The Inquisition had been cut to the quick by the cheeky, indeed mocking and pillorying, manner in which Goya had picturised the churh in Los Caprichos. Years later, one of Ferdinand’s senior courtiers ia understood to have told Goya that he had raised the hackles of so many powerful men in Spain that he might well have been garrotted – but for his status as the top court painter. So, this time around, Goya was not about to take any chances. He had poured into the Desasatres… series all that he felt about the rampaging insanity around him. The etchings were his catharsis, and now, his mind purged of the terrible bitterness and rage and disappointment that bore down on him for so long, he could breathe more freely. But he was not going to make the mistake of publishing the series, then or later. He had burnt his fingers once, and once was more than enough.
So the Desastres ..were kept under wraps during Goya’s lifetime and till much later. In fact it was not until 1863 – or a full 35 years after the painter’s death – that Madrid’s Royal Academy of San Fernando put out the first edition of this formidable body of Goya’s work. As extraordinary as this interlude may look to us today, let’s not forget that even that other Goya masterpiece – The Third of May – languished in relative obscurity in Museo Prado’s lockers for many years, and it was only in 1872, or 44 years after Goya’s passing, that it was listed in the museum’s published catalogue for the first time. This, though The Third of May had actually been commissioned by the court. What we know for sure is that Ferdinand VII’s tastes in art, such as they were, were shaped by neo-classicism, which may have been why he didn’t take kindly to this stunning painting which showcased hoi polloi. And no question that The Disasters of War would have been beyond the pale for the king.
They would have been beyond the pale not only because of the stinging critique of the Spanish state, its institutions and its elites that some of the etchings spoke to. The king, his court and the entire Spanish aristocracy would have been outraged by Goya’s treatment of war itself. In Desasatres…war is neither heroic nor ennobling – it’s creepy, dehumanising, irrational. Even patriotic war, Goya clearly suggests, can be as degrading as a war of aggression. The etchings blur the line between perpetrator and victim so completely that often one side cannot be told from the other. Surely, the king couldn’t have been amused to discover that Goya believed war was necessarily an orgy of violence, no more.

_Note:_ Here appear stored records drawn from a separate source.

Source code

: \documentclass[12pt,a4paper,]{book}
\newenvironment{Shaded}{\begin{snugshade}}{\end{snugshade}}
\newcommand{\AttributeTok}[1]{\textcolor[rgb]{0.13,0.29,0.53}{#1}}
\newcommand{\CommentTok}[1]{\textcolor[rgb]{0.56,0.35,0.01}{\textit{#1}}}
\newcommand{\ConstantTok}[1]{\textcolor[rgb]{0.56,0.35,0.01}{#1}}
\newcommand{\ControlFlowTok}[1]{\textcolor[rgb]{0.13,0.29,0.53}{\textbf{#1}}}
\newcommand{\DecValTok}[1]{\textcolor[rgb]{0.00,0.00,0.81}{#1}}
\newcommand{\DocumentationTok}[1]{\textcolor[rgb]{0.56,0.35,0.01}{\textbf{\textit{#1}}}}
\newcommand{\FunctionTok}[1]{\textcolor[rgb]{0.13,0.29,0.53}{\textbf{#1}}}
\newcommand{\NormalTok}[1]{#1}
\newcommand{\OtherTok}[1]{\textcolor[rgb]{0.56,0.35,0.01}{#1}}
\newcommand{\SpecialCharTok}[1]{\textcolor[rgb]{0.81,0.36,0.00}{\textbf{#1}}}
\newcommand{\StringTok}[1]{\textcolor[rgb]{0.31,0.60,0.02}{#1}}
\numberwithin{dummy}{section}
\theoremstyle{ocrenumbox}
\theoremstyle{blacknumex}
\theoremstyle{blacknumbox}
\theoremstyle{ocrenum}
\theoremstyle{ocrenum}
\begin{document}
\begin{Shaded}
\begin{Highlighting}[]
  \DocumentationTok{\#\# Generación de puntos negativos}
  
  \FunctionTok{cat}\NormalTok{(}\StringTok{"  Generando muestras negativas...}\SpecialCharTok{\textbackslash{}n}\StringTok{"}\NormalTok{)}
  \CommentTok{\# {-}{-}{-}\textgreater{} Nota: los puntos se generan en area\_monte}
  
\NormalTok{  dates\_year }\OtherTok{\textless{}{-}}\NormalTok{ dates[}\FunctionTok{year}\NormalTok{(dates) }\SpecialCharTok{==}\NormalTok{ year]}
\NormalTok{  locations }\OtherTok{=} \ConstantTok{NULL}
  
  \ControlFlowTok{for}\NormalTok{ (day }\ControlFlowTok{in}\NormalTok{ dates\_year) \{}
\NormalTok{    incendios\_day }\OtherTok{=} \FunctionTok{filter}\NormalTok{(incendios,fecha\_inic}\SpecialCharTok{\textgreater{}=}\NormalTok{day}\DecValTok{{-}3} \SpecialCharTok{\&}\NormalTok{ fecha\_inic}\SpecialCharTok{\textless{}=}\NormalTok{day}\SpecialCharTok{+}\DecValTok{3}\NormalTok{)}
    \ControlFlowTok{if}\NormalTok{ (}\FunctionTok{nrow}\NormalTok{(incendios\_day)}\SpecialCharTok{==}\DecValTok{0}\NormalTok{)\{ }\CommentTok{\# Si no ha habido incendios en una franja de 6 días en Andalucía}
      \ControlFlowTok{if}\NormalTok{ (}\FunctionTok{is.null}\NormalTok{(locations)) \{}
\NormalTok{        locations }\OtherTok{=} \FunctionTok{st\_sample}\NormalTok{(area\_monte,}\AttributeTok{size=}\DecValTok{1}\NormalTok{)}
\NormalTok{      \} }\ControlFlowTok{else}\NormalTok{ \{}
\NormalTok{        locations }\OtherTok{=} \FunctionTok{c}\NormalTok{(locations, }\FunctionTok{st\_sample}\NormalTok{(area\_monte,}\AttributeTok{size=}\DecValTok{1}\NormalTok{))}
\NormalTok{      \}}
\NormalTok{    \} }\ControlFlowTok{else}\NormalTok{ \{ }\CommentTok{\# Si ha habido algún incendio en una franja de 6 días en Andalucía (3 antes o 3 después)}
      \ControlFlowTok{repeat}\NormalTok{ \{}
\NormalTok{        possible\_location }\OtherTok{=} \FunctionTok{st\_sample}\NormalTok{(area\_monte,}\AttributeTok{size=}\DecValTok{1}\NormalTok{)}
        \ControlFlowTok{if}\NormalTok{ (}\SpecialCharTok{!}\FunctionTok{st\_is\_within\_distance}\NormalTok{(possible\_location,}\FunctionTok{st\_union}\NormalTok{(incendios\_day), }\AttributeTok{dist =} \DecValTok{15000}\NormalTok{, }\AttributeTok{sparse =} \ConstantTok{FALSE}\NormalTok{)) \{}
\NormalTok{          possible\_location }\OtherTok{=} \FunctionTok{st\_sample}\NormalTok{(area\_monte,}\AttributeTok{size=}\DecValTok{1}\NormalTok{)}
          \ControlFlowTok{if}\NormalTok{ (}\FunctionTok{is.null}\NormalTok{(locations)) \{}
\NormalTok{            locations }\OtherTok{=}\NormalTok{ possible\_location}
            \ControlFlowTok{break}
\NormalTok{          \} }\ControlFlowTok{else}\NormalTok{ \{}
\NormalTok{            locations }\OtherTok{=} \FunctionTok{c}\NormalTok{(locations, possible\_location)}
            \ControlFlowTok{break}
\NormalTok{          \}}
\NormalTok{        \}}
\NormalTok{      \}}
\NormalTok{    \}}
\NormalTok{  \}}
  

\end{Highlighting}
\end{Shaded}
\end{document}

As West Asia lurches dangerously towards a full-blown conflagration, one side would have us believe they are waging the war to preserve civilisational values that the West holds dear. Aside from the delicious irony that it’s the same side which is the aggressor in this war, these modern-day crusaders seem blissfully unaware that even if their war were to be a just one – which most certainly it is not – the orgy of violence would still have corroded their presumed moral primacy. It’s all to the good that these deluded warmongers are ignorant of this profound truth. Let them preserve that ignorance zealously. And let them not come within miles of Francisco Goya’s remarkable book of etchings on War.